BEGIN Provided data

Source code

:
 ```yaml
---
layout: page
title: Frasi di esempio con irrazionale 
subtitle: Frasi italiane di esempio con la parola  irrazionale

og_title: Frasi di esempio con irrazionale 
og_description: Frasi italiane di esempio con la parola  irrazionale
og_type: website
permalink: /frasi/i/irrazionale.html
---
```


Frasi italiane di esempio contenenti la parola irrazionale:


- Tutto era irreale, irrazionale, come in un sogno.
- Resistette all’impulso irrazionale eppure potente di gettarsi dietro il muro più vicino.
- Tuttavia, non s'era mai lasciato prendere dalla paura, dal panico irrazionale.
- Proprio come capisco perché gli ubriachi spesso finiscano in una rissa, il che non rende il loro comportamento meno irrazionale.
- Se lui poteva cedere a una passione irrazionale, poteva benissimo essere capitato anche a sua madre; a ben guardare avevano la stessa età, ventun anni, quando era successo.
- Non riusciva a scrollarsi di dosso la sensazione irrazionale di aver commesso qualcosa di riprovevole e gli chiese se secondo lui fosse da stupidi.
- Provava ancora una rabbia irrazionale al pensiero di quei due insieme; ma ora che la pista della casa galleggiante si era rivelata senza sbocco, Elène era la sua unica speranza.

END Provided data
BEGIN Provided data

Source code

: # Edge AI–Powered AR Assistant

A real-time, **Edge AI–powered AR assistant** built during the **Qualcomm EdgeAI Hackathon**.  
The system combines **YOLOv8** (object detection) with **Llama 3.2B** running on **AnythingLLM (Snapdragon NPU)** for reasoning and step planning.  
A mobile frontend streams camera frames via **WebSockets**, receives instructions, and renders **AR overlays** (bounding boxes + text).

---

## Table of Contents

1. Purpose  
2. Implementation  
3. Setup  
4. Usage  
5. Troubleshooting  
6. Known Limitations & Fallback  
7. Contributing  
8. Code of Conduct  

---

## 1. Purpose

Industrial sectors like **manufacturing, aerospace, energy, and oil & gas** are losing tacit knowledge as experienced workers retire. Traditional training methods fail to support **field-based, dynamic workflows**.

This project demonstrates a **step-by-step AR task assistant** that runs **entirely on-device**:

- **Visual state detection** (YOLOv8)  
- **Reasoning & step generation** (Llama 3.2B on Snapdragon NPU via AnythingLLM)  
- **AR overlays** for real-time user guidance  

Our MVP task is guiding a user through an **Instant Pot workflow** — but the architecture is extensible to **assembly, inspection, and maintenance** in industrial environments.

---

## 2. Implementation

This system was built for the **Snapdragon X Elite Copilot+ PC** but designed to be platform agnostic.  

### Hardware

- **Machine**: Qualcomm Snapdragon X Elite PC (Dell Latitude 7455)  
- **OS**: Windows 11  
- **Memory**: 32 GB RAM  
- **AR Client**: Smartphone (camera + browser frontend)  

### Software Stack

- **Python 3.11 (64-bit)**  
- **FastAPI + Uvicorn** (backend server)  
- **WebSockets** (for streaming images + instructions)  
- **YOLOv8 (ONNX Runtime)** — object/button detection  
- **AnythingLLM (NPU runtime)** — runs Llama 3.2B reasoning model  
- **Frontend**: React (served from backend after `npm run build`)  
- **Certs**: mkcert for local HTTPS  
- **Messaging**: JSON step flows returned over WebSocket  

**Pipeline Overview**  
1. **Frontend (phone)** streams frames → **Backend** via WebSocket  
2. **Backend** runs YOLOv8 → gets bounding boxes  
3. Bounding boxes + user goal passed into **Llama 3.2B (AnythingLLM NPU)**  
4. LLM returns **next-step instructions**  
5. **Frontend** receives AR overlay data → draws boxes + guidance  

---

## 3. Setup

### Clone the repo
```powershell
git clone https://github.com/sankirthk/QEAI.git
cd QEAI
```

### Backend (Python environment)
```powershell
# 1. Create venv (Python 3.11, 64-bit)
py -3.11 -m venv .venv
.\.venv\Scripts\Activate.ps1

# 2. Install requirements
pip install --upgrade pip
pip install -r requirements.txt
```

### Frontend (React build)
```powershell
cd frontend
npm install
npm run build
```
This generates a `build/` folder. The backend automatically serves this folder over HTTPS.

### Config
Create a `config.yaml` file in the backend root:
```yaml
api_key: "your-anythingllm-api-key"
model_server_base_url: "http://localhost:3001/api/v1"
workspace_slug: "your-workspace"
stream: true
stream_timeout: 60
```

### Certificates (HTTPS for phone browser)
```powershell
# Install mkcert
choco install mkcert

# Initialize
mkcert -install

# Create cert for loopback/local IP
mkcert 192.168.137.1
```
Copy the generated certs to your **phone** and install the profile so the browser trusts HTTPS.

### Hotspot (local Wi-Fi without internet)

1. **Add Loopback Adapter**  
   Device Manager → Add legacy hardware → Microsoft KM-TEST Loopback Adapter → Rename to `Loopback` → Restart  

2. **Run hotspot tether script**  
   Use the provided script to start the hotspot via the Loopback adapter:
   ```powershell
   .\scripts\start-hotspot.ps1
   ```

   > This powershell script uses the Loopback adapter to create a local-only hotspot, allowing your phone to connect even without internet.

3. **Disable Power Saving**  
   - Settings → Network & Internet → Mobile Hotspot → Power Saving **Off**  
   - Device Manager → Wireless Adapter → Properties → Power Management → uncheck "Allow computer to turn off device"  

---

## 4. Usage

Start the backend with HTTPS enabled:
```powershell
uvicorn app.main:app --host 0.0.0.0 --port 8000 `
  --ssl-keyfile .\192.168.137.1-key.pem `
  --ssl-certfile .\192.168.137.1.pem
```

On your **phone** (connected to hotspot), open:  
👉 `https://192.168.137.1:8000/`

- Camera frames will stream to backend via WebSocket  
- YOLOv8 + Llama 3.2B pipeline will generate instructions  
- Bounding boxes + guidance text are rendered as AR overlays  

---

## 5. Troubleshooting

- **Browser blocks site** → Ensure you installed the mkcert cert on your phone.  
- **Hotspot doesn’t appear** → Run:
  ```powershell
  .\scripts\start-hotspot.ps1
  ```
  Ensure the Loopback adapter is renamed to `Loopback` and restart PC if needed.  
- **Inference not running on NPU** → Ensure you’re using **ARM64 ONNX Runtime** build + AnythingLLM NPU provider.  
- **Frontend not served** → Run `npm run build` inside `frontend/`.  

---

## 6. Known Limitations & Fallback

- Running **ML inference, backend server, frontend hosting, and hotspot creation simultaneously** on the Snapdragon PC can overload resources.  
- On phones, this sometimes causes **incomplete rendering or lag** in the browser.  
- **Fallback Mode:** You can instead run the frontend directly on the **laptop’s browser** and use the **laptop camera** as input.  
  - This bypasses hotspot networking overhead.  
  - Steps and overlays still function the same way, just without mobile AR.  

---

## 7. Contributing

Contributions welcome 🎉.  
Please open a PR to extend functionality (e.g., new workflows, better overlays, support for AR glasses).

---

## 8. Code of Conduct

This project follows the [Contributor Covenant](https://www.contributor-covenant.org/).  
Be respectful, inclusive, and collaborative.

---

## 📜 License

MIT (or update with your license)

END Provided data

_Exercise description_.
Among the lines of the material, find those holding the word "QEAI" and return them.

_Result of this exercise_.
git clone https://github.com/sankirthk/QEAI.git
cd QEAI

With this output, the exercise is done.